I was looking for a getaway on Labor Day weekend that departed from Seattle (SEA) late on a Thursday and returned Sunday or Monday. I came across a redeye via LAX to Mexico City (MEX) for two passengers that even had seats available in business class. Using Iberia Avios, the outbound in biz and the return in economy priced out to 141,000 Iberia Avios, while the same itinerary came to 105,000 British Airways Avios on BA’s website. I decided to take the slight risk and transfer my Iberia Avios over to BA and top off that account by transferring in 15,000 Ultimate Rewards points. Taxes and fees totaled $221, which I charged to my Platinum Card from American Express, which earned me 5x points.
Add it all together, including the cost of the 10 Iberia flights from the promotion, and I spent $312 for the 10 Iberia flights, $221 in taxes and fees for the redemption, and 15,000 Chase Ultimate Rewards Points (worth $300, according to the latest TPG valuations.)
That came out to around $416 per person round-trip, outbound in business class and the return in economy on American Airlines. While this wasn’t the epic redemption I was dreaming of when I procured the 90,000 Iberia Avios, it still seemed like decent-enough value considering similar flights were selling for $900 to $1,000. The premium-cabin leg from LAX to MEX was marketed as “Business,” AA’s classification for international flights under 3,000 miles. This isn’t to be confused with “Flagship Business,” which refers to international flights longer than 3,000 miles featuring lie-flat seating.
I had checked in in Seattle via the American Airlines mobile app. After an early arrival into LAX’s “Eagle’s Nest” on a American Eagle regional jet, we were bused over to Terminal 4. I made my way to the Admirals Club, near Gate 40.
Much to my surprise, we were given black invitation cards to the Flagship Lounge. Typically reserved only for premium passengers travelling to a different continent (Asia, South America or Europe) or on AA’s route from LAX to New York Kennedy (JFK), Mexico City is the only destination in Mexico that qualifies you for access to the Flagship section of the lounge.
The lounge had comfortable seating areas with plenty of power outlets and an airy feel thanks to the high ceilings.
I was particularly impressed with the self-service liquor bar, cooler full of premium beers and higher-end wine choices.
There were even bottles of premade cocktails with all the pertinent garnishes at the ready.

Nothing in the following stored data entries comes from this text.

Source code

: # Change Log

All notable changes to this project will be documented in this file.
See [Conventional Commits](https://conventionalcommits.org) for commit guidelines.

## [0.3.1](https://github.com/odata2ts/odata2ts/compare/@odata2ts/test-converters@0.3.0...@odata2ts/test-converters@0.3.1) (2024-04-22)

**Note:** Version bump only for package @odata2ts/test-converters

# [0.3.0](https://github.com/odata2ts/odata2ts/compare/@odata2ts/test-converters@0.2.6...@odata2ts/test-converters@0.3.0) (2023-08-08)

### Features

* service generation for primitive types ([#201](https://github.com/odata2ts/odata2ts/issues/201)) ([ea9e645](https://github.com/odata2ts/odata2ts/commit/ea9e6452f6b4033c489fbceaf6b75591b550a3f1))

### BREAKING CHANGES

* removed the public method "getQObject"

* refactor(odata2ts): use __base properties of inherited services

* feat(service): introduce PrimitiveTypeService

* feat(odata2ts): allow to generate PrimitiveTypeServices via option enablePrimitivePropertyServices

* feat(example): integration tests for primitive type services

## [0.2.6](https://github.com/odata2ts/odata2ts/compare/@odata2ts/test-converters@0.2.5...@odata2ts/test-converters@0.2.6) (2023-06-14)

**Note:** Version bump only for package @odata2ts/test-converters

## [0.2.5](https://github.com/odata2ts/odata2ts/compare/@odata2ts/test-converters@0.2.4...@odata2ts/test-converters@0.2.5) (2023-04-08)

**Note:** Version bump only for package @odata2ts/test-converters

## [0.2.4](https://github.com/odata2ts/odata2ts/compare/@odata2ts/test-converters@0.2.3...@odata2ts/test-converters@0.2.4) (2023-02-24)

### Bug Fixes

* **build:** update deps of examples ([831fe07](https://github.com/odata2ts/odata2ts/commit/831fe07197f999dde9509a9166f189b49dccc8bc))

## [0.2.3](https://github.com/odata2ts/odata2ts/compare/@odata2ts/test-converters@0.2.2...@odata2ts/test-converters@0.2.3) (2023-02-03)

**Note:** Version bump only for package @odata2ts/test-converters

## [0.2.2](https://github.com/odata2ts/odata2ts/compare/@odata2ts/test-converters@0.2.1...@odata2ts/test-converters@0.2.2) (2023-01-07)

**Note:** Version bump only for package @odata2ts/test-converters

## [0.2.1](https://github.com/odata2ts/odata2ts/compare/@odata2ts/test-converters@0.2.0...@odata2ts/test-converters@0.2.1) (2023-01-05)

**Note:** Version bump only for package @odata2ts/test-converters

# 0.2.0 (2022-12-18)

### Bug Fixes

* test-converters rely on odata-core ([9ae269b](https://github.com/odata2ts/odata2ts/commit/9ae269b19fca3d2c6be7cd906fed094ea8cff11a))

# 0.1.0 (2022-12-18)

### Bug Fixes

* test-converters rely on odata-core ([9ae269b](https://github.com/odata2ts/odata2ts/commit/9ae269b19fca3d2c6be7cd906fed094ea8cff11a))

In theory, very cool. In practice, the cocktails tasted watered down.
At the self-service wine bar, I was pleasantly surprised to see Delamotte Champagne, which usually retails for around $50 a bottle, along with Miraval rosé and a host of California reds and whites.
There was a wide variety of hot and cold food on offer, including plenty of vegetarian options.

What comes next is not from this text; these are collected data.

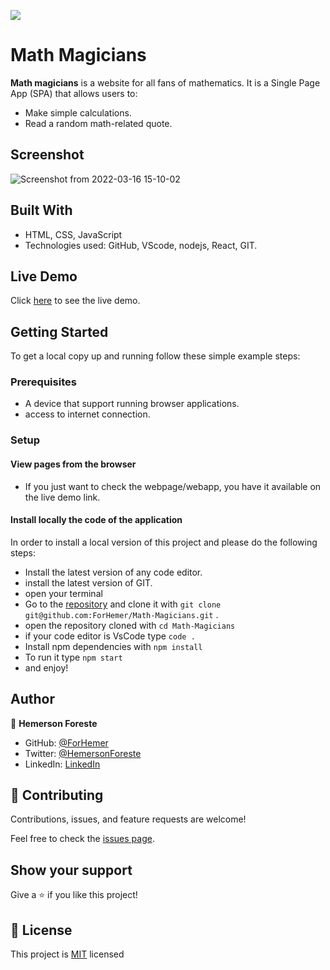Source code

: ![](https://img.shields.io/badge/Microverse-blueviolet)

# Math Magicians
**Math magicians** is a website for all fans of mathematics. It is a Single Page App (SPA) that allows users to:
- Make simple calculations.
- Read a random math-related quote.

## Screenshot

![Screenshot from 2022-03-16 15-10-02](https://user-images.githubusercontent.com/88809610/158707611-ab751c86-6740-4f92-99d3-40ac86214c08.png)

## Built With

- HTML, CSS, JavaScript
- Technologies used: GitHub, VScode, nodejs, React, GIT.

## Live Demo

Click [here](https://forhemer.github.io/Math-Magicians/) to see the live demo.


## Getting Started
To get a local copy up and running follow these simple example steps:

### Prerequisites

- A device that support running browser applications.
- access to internet connection.

### Setup

#### View pages from the browser

- If you just want to check the webpage/webapp, you have it available on the live demo link.


#### Install locally the code of the application

In order to install a local version of this project and please do the following steps:
- Install the latest version of any code editor.
- install the latest version of GIT.
- open your terminal
- Go to the [repository](https://github.com/ForHemer/Math-Magicians)  and clone it with `git clone git@github.com:ForHemer/Math-Magicians.git` .
- open the repository cloned with `cd Math-Magicians`
- if your code editor is VsCode type `code .`
- Install npm dependencies with `npm install`
- To run it type `npm start`
- and enjoy!


## Author

👤 **Hemerson Foreste**

- GitHub: [@ForHemer](https://github.com/ForHemer)
- Twitter: [@HemersonForeste](https://twitter.com/HemersonForeste)
- LinkedIn: [LinkedIn](https://linkedin.com/in/hemerson-foreste-890685197)

## 🤝 Contributing

Contributions, issues, and feature requests are welcome!

Feel free to check the [issues page](https://github.com/ForHemer/Leaderboard/issues).

## Show your support

Give a ⭐️ if you like this project!

## 📝 License

This project is [MIT](https://github.com/microverseinc/readme-template/blob/master/MIT.md) licensed

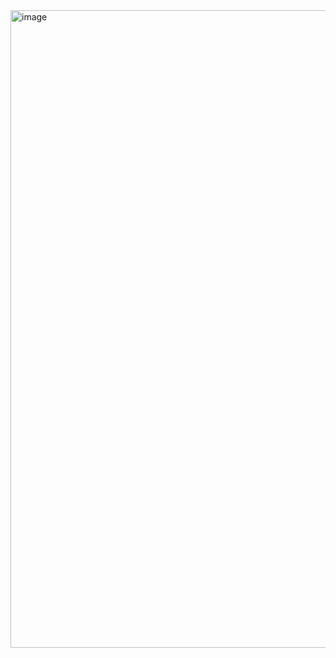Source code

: <img width="1020" height="1020" alt="image" src="https://github.com/user-attachments/assets/7f743ba1-c124-4213-81c5-9f89494a5fac" />
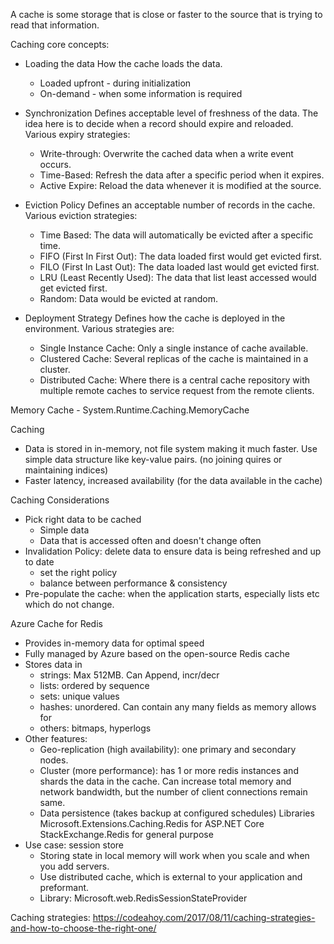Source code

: A cache is some storage that is close or faster to the source that is trying to read that information. 

Caching core concepts:
- Loading the data
    How the cache loads the data.
    * Loaded upfront - during initialization
    * On-demand - when some information is required
    
- Synchronization
    Defines acceptable level of freshness of the data. The idea here is to decide when a record should expire and reloaded. Various expiry strategies:
    * Write-through: Overwrite the cached data when a write event occurs.
    * Time-Based: Refresh the data after a specific period when it expires. 
    * Active Expire: Reload the data whenever it is modified at the source.

- Eviction Policy
    Defines an acceptable number of records in the cache. Various eviction strategies:
    * Time Based: The data will automatically be evicted after a specific time. 
    * FIFO (First In First Out): The data loaded first would get evicted first.
    * FILO (First In Last Out): The data loaded last would get evicted first. 
    * LRU (Least Recently Used): The data that list least accessed would get evicted first. 
    * Random: Data would be evicted at random. 

- Deployment Strategy
    Defines how the cache is deployed in the environment. Various strategies are:
    * Single Instance Cache: Only a single instance of cache available. 
    * Clustered Cache: Several replicas of the cache is maintained in a cluster. 
    * Distributed Cache: Where there is a central cache repository with multiple remote caches to service request from the remote clients. 

Memory Cache - System.Runtime.Caching.MemoryCache

Caching
- Data is stored in in-memory, not file system making it much faster. Use simple data structure like key-value pairs. (no joining quires or maintaining indices)
- Faster latency, increased availability (for the data available in the cache)

Caching Considerations
- Pick right data to be cached
    - Simple data
    - Data that is accessed often and doesn't change often
- Invalidation Policy: delete data to ensure data is being refreshed and up to date
    - set the right policy
    - balance between performance & consistency
- Pre-populate the cache: when the application starts, especially lists etc which do not change.

Azure Cache for Redis
 - Provides in-memory data for optimal speed
 - Fully managed by Azure based on the open-source Redis cache
 - Stores data in
    - strings: Max 512MB. Can Append, incr/decr
    - lists: ordered by sequence
    - sets: unique values
    - hashes: unordered. Can contain any many fields as memory allows for
    - others: bitmaps, hyperlogs 
 - Other features: 
    - Geo-replication (high availability): one primary and secondary nodes.
    - Cluster (more performance): has 1 or more redis instances and shards the data in the cache. Can increase total memory and network bandwidth, but the number of client connections remain same. 
    - Data persistence (takes backup at configured schedules)
Libraries
Microsoft.Extensions.Caching.Redis for ASP.NET Core
StackExchange.Redis for general purpose
- Use case: session store
    - Storing state in local memory will work when you scale and when you add servers.
    - Use distributed cache, which is external to your application and preformant. 
    - Library: Microsoft.web.RedisSessionStateProvider

Caching strategies:
https://codeahoy.com/2017/08/11/caching-strategies-and-how-to-choose-the-right-one/
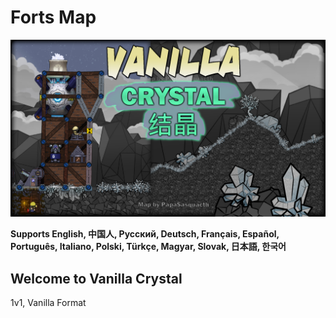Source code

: # Forts Map
![Preview](https://github.com/jack-hk/Forts-VanillaCrystal/blob/main/1v1/preview.jpg?raw=true)

**Supports English, 中国人, Русский, Deutsch, Français, Español, Português, Italiano, Polski, Türkçe, Magyar, Slovak, 日本語, 한국어**

## Welcome to Vanilla Crystal

1v1, Vanilla Format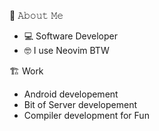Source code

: 
📖 𝙰𝚋𝚘𝚞𝚝 𝙼𝚎
- 💻 Software Developer
- 🤓 I use Neovim BTW

🏗️ Work
- Android developement
- Bit of Server developement
- Compiler development for Fun
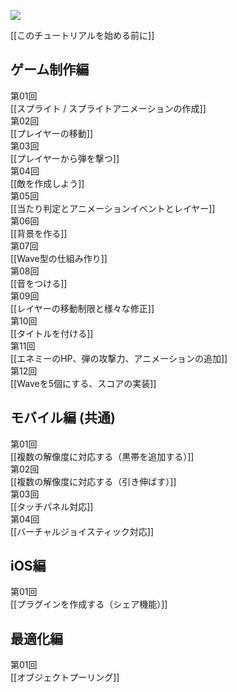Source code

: ![](http://unity-chan.com/contents/wp-content/uploads/2014/03/stg_tutorial1.png)

[[このチュートリアルを始める前に]]

## ゲーム制作編

第01回<br/>[[スプライト / スプライトアニメーションの作成]]<br/>
第02回<br/>[[プレイヤーの移動]]<br/>
第03回<br/>[[プレイヤーから弾を撃つ]]<br/>
第04回<br/>[[敵を作成しよう]]<br/>
第05回<br/>[[当たり判定とアニメーションイベントとレイヤー]]<br/>
第06回<br/>[[背景を作る]]<br/>
第07回<br/>[[Wave型の仕組み作り]]<br/>
第08回<br/>[[音をつける]]<br/>
第09回<br/>[[レイヤーの移動制限と様々な修正]]<br/>
第10回<br/>[[タイトルを付ける]]<br/>
第11回<br/>[[エネミーのHP、弾の攻撃力、アニメーションの追加]]<br/>
第12回<br/>[[Waveを5個にする、スコアの実装]]<br/>

## モバイル編 (共通)

第01回<br/>[[複数の解像度に対応する（黒帯を追加する）]]<br/>
第02回<br/>[[複数の解像度に対応する（引き伸ばす）]]<br/>
第03回<br/>[[タッチパネル対応]]<br/>
第04回<br/>[[バーチャルジョイスティック対応]]<br/>

## iOS編

第01回<br/>[[プラグインを作成する（シェア機能）]]

## 最適化編

第01回<br/>[[オブジェクトプーリング]]
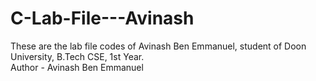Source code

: # C-Lab-File---Avinash
These are the lab file codes of Avinash Ben Emmanuel, student of Doon University, B.Tech CSE, 1st Year.
<br>
Author - Avinash Ben Emmanuel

Considering it was quite late at night, the food wasn’t the freshest, but it all tasted pretty good, particularly the Mexican corn.
I was also able get a sweet view of the two-year-old Boeing 737, reigistration N985NN, that’d be flying us down to Mexico City.

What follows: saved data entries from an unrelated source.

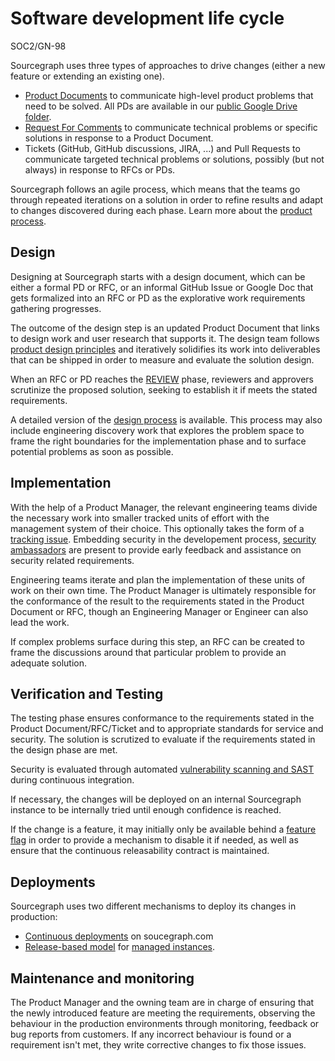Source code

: # Software development life cycle

<span class="badge badge-note">SOC2/GN-98</span>

Sourcegraph uses three types of approaches to drive changes (either a new feature or extending an existing one).

- [Product Documents](../product/process/product_documents.md) to communicate high-level product problems that need to be solved. All PDs are available in our [public Google Drive folder](https://drive.google.com/drive/folders/1UbuN9izpTj7ppJiduKI5tid8GEFuAiEx).
- [Request For Comments](../../../company-info-and-process/communication/rfcs/index.md) to communicate technical problems or specific solutions in response to a Product Document.
- Tickets (GitHub, GitHub discussions, JIRA, ...) and Pull Requests to communicate targeted technical problems or solutions, possibly (but not always) in response to RFCs or PDs.

Sourcegraph follows an agile process, which means that the teams go through repeated iterations on a solution in order to refine results and adapt to changes discovered during each phase. Learn more about the [product process](../product/process/index.md).

## Design

Designing at Sourcegraph starts with a design document, which can be either a formal PD or RFC, or an informal GitHub Issue or Google Doc that gets formalized into an RFC or PD as the explorative work requirements gathering progresses.

The outcome of the design step is an updated Product Document that links to design work and user research that supports it. The design team follows [product design principles](../product/design/index.md) and iteratively solidifies its work into deliverables that can be shipped in order to measure and evaluate the solution design.

When an RFC or PD reaches the [REVIEW](../product/process/product_documents/index.md#status) phase, reviewers and approvers scrutinize the proposed solution, seeking to establish it if meets the stated requirements.

A detailed version of the [design process](../product/design/design_process.md) is available. This process may also include engineering discovery work that explores the problem space to frame the right boundaries for the implementation phase and to surface potential problems as soon as possible.

## Implementation

With the help of a Product Manager, the relevant engineering teams divide the necessary work into smaller tracked units of effort with the management system of their choice. This optionally takes the form of a [tracking issue](../engineering/process/tracking_issues.md). Embedding security in the developement process, [security ambassadors](../engineering/cloud/security/#security-ambassador-program) are present to provide early feedback and assistance on security related requirements.

Engineering teams iterate and plan the implementation of these units of work on their own time. The Product Manager is ultimately responsible for the conformance of the result to the requirements stated in the Product Document or RFC, though an Engineering Manager or Engineer can also lead the work.

If complex problems surface during this step, an RFC can be created to frame the discussions around that particular problem to provide an adequate solution.

## Verification and Testing

The testing phase ensures conformance to the requirements stated in the Product Document/RFC/Ticket and to appropriate standards for service and security. The solution is scrutized to evaluate if the requirements stated in the design phase are met.

Security is evaluated through automated [vulnerability scanning and SAST](../../product-engineering/engineering/cloud/security/tooling/index.md#cicd-pipeline-vulnerability-scanning) during continuous integration.

If necessary, the changes will be deployed on an internal Sourcegraph instance to be internally tried until enough confidence is reached.

If the change is a feature, it may initially only be available behind a [feature flag](../engineering/tools/continuous_releasability.md#a-feature-flag-is-required-for-every-new-feature) in order to provide a mechanism to disable it if needed, as well as ensure that the continuous releasability contract is maintained.

## Deployments

Sourcegraph uses two different mechanisms to deploy its changes in production:

- [Continuous deployments](../engineering/index.md#sourcegraph-deployments-and-other-developer-test-instances) on soucegraph.com
- [Release-based model](../engineering/process/releases/index.md) for [managed instances](../engineering/cloud/delivery/managed/index.md).

## Maintenance and monitoring

The Product Manager and the owning team are in charge of ensuring that the newly introduced feature are meeting the requirements, observing the behaviour in the production environments through monitoring, feedback or bug reports from customers. If any incorrect behaviour is found or a requirement isn't met, they write corrective changes to fix those issues.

When we arrived at Gate 41 at 11:00pm, Group 6 was already boarding, even though our boarding pass listed a boarding time of 11:02pm — this is a situation that’s all too typical with AA.
Cabin and Seat
The flight attendants welcomed us, and I was immediately pleased to see this was one of AA’s 737s that was equipped with in-flight entertainment. I couldn’t get a good photo of the whole cabin because it was already occupied by several passengers, but TPG‘s Benji Stawski reviewed an AA 737 with the same configuration earlier this year, pictured below:
Each seat was stocked with a blanket and headphones. To me, the seats appeared more modern than the ones on United’s 737s, except maybe for the carrier’s new 737 MAX aircraft.
The premium cabin was arranged in a 2-2 configuration, which is standard for the 737. We were in seats 4E and 4F in what was actually only the second row of the aircraft. Each seat was about 20.5 inches wide and offered 40-42 inches of pitch — plenty of room for the relatively short flight.
When you reclined, the seats slid forward slightly so as not to reduce the space of the passenger behind you. While it slightly reduced legroom, it didn’t seem to make a material difference, and the screens could be tilted to help with the new angle of viewing. Overall, the seats were about as good as recliner seats get for a domestic airline. Unfortunately, these seats are on the chopping block as AA goes through with “Project Oasis,” which will install new slimline seats and reduce pitch in both business and economy class.
I only visited the forward bathroom once throughout the flight, and it was pretty clean, though it didn’t have any additional amenities.
I was happy to find seatback entertainment screens, and mine was touch-responsive and had a remote in the armrest. I found the actual user interface of the system somewhat hard to navigate — you had to have child-sized fingers to manage it on the touchscreen — but there was plenty of content. It even featured the food and drinks available on the flight, though you couldn’t order directly from the screen.
Each seat had a universal power outlet and USB port above it.
Food and Beverage
Considering this was quite a short red-eye, service on the flight was limited. After welcoming us aboard, the FA working the forward cabin came around to take our beverage orders. I requested sparkling wine and water and was served the same cava that was available for purchase in economy. The Delamotte in the Flagship Lounge duped me into thinking all sparkling wine is delicious, but the best thing I could say about this cava was that it was cold.
After we reached cruising altitude, the FA came around for another round of drinks and brought out warm nuts. Most of the cabin had dozed off, but I decided to knock back one more gin and club soda before falling asleep.
The FA working the forward cabin was particularly warm, welcoming and had a great attitude.
Though I’m not a regular AA flyer, I was impressed with this flight. The AA Flagship Lounge sure beats any United Club (except maybe for the Polaris Lounges) or Delta SkyClub I have recently been to, and it had tasty food that kept me full until the morning. In addition, having extra room to stretch out on a redeye, albeit a short one, was pretty valuable. Overall, I was impressed with the experience from the lounge on the ground to the service in the air, and would seriously consider splurging and spending extra miles on a similar flight in the future.